C'est un western qui se déroule dans les années 1960 et qui met en scène un cow-boy (Kirk Douglas) qui refuse obstinément l'embrigadement, la modernité et ses avantages. Un de ses premiers gestes dans le film sera de couper des barbelés qui partage la plaine à l'infini et qui l'empêchent d'avancer. N'admettant pas qu'une loi ait pu mettre son copain de toujours en prison et considérant de son devoir de l'aider à se libérer, il va se débrouiller pour se faire emprisonner. N'y parvenant pas à le convaincre, il se libère lui-même et devient l'objet d'une traque. On notera que le copain a été emprisonné parce qu'il aidait des immigrés clandestins à passer la frontière, ce qui n'aurait pas eu de sens quelques dizaines d'années plus tôt.

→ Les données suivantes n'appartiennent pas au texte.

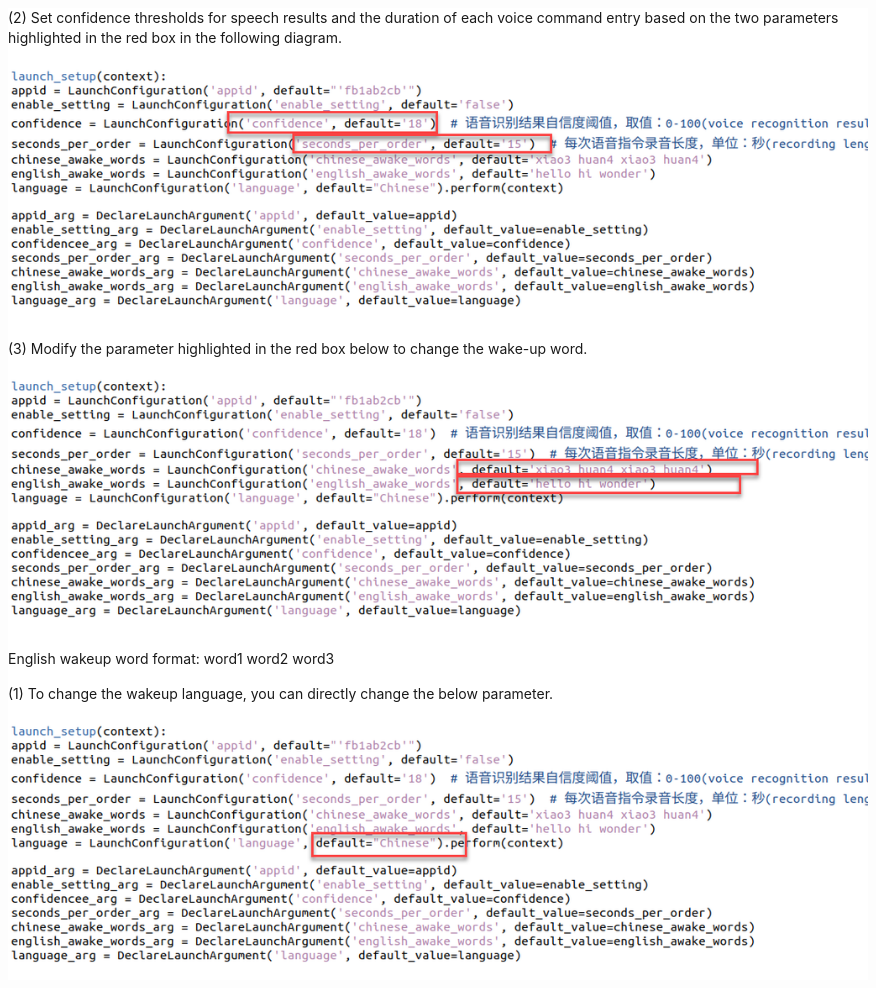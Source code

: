 (2) Set confidence thresholds for speech results and the duration of each voice command entry based on the two parameters highlighted in the red box in the following diagram.

<img class="common_img" src="../_static/media/chapter_18/section_3/media/image81.png"  />

(3) Modify the parameter highlighted in the red box below to change the wake-up word.

<img class="common_img" src="../_static/media/chapter_18/section_3/media/image82.png"  />

English wakeup word format: word1 word2 word3

(1) To change the wakeup language, you can directly change the below parameter.

<img class="common_img" src="../_static/media/chapter_18/section_3/media/image83.png"  />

Le shérif (Walter Matthau) , chargé de le poursuivre, rêve au cow-boy en fuite, en regardant la montagne au loin, synonyme de la liberté, à travers les barreaux de la fenêtre du commissariat dont il ne peut se passer.

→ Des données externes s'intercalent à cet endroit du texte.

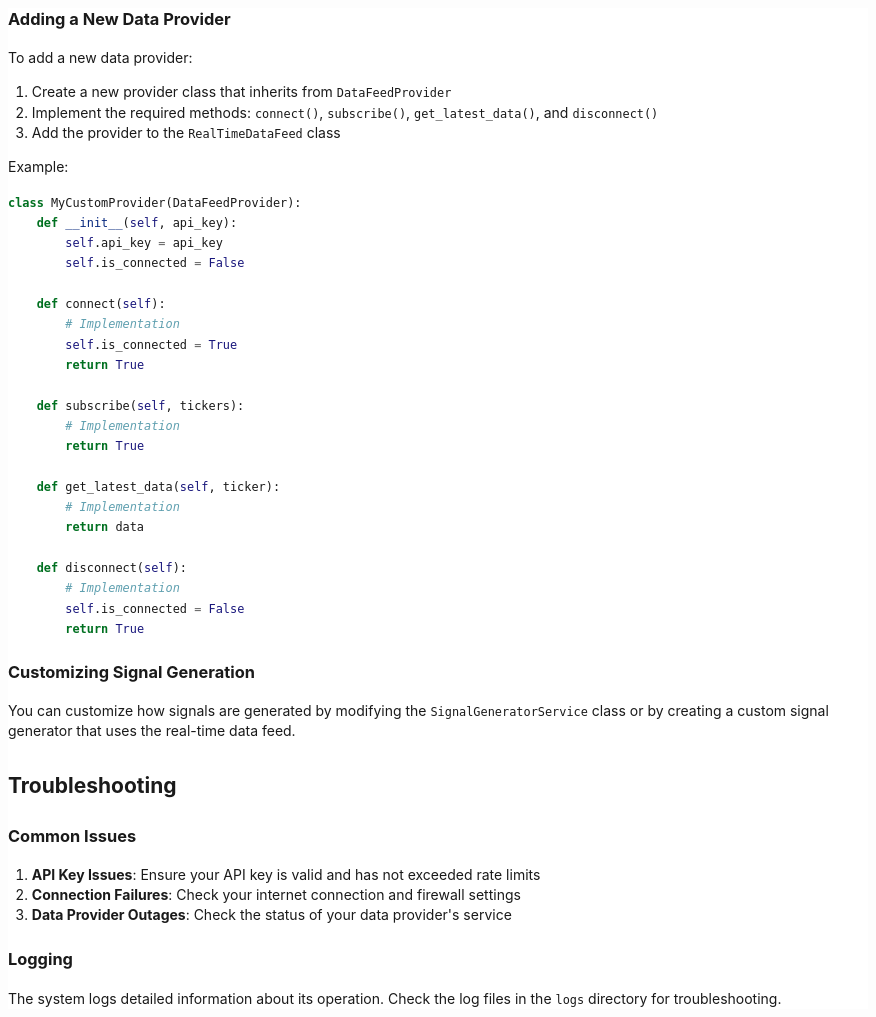 ### Adding a New Data Provider

To add a new data provider:

1. Create a new provider class that inherits from `DataFeedProvider`
2. Implement the required methods: `connect()`, `subscribe()`, `get_latest_data()`, and `disconnect()`
3. Add the provider to the `RealTimeDataFeed` class

Example:

```python
class MyCustomProvider(DataFeedProvider):
    def __init__(self, api_key):
        self.api_key = api_key
        self.is_connected = False
        
    def connect(self):
        # Implementation
        self.is_connected = True
        return True
        
    def subscribe(self, tickers):
        # Implementation
        return True
        
    def get_latest_data(self, ticker):
        # Implementation
        return data
        
    def disconnect(self):
        # Implementation
        self.is_connected = False
        return True
```

### Customizing Signal Generation

You can customize how signals are generated by modifying the `SignalGeneratorService` class or by creating a custom signal generator that uses the real-time data feed.

## Troubleshooting

### Common Issues

1. **API Key Issues**: Ensure your API key is valid and has not exceeded rate limits
2. **Connection Failures**: Check your internet connection and firewall settings
3. **Data Provider Outages**: Check the status of your data provider's service

### Logging

The system logs detailed information about its operation. Check the log files in the `logs` directory for troubleshooting.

Ce western est une parabole sur ce qu'est devenue la liberté dans un pays moderne comme les Etats-Unis. Produit par Kirk Douglas où il joue le rôle principal, le scénario est de Dalton Trumbo, lui même victime du McCarthisme et remis en selle depuis peu ; je m'interroge sur le choix qui a conduit à tourner le film en noir & blanc ? Est-ce que cela renforce le symbole d'un retour sur une époque aujourd'hui révolue ? Est-ce pour souligner le manichéisme des personnages ?
Le titre américain est "Lonely are the Brave" et est, comme souvent malheureusement , bien plus signifiant que le titre choisi par les distributeurs français. Certes, Kirk Douglas est un indompté, mais il est surtout "Brave" dans le sens où cela signifie qu'il est courageux, tenace un peu comme ces indiens qui refusent de s'intégrer à la vie américaine ou de passer sous le joug américain. Mais le titre signifie surtout que cette liberté a un prix à payer : la solitude.

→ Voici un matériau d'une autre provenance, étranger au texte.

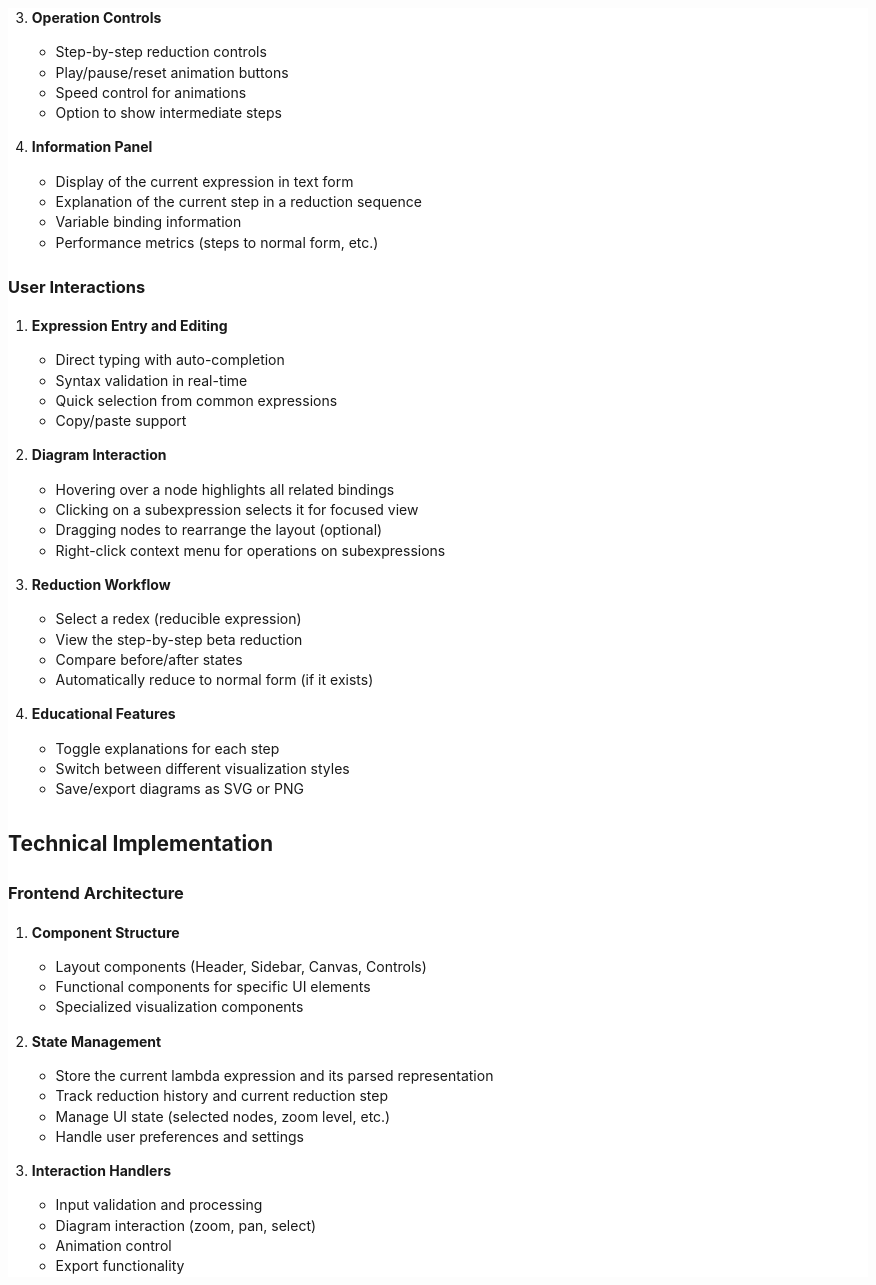 3. **Operation Controls**
   - Step-by-step reduction controls
   - Play/pause/reset animation buttons
   - Speed control for animations
   - Option to show intermediate steps

4. **Information Panel**
   - Display of the current expression in text form
   - Explanation of the current step in a reduction sequence
   - Variable binding information
   - Performance metrics (steps to normal form, etc.)

### User Interactions

1. **Expression Entry and Editing**
   - Direct typing with auto-completion
   - Syntax validation in real-time
   - Quick selection from common expressions
   - Copy/paste support

2. **Diagram Interaction**
   - Hovering over a node highlights all related bindings
   - Clicking on a subexpression selects it for focused view
   - Dragging nodes to rearrange the layout (optional)
   - Right-click context menu for operations on subexpressions

3. **Reduction Workflow**
   - Select a redex (reducible expression)
   - View the step-by-step beta reduction
   - Compare before/after states
   - Automatically reduce to normal form (if it exists)

4. **Educational Features**
   - Toggle explanations for each step
   - Switch between different visualization styles
   - Save/export diagrams as SVG or PNG

## Technical Implementation

### Frontend Architecture

1. **Component Structure**
   - Layout components (Header, Sidebar, Canvas, Controls)
   - Functional components for specific UI elements
   - Specialized visualization components

2. **State Management**
   - Store the current lambda expression and its parsed representation
   - Track reduction history and current reduction step
   - Manage UI state (selected nodes, zoom level, etc.)
   - Handle user preferences and settings

3. **Interaction Handlers**
   - Input validation and processing
   - Diagram interaction (zoom, pan, select)
   - Animation control
   - Export functionality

Gene Rowlands a un rôle d'une grande sensibilité et est très émouvante. C'est la compagne du copain qui est en prison. Elle, elle est bien ancrée dans le monde moderne et dans le bon siècle mais ne peut s'empêcher de les aimer, ces deux vieux fous qui n'en font qu'à leur tête et qui vont au bout de leur quête ou de leurs idées. Elle les aime mais elle les déteste en même temps car finalement ils ne sont jamais là et l'obligeant à rester seule avec son fils.
Parmi les seconds rôles, Walter Matthau, le shérif débonnaire et plein de philosophie rentrée qui se met à envier le fugitif et Georges Kennedy, le maton sadique, sont les instruments chargés d'entraver la liberté de Kirk Douglas sans oublier le semi-remorque (qui transporte des chiottes) dont on suit la course éperdue pendant tout le film qui est l'instrument du destin.
On ne sort pas indemne de ce magnifique western.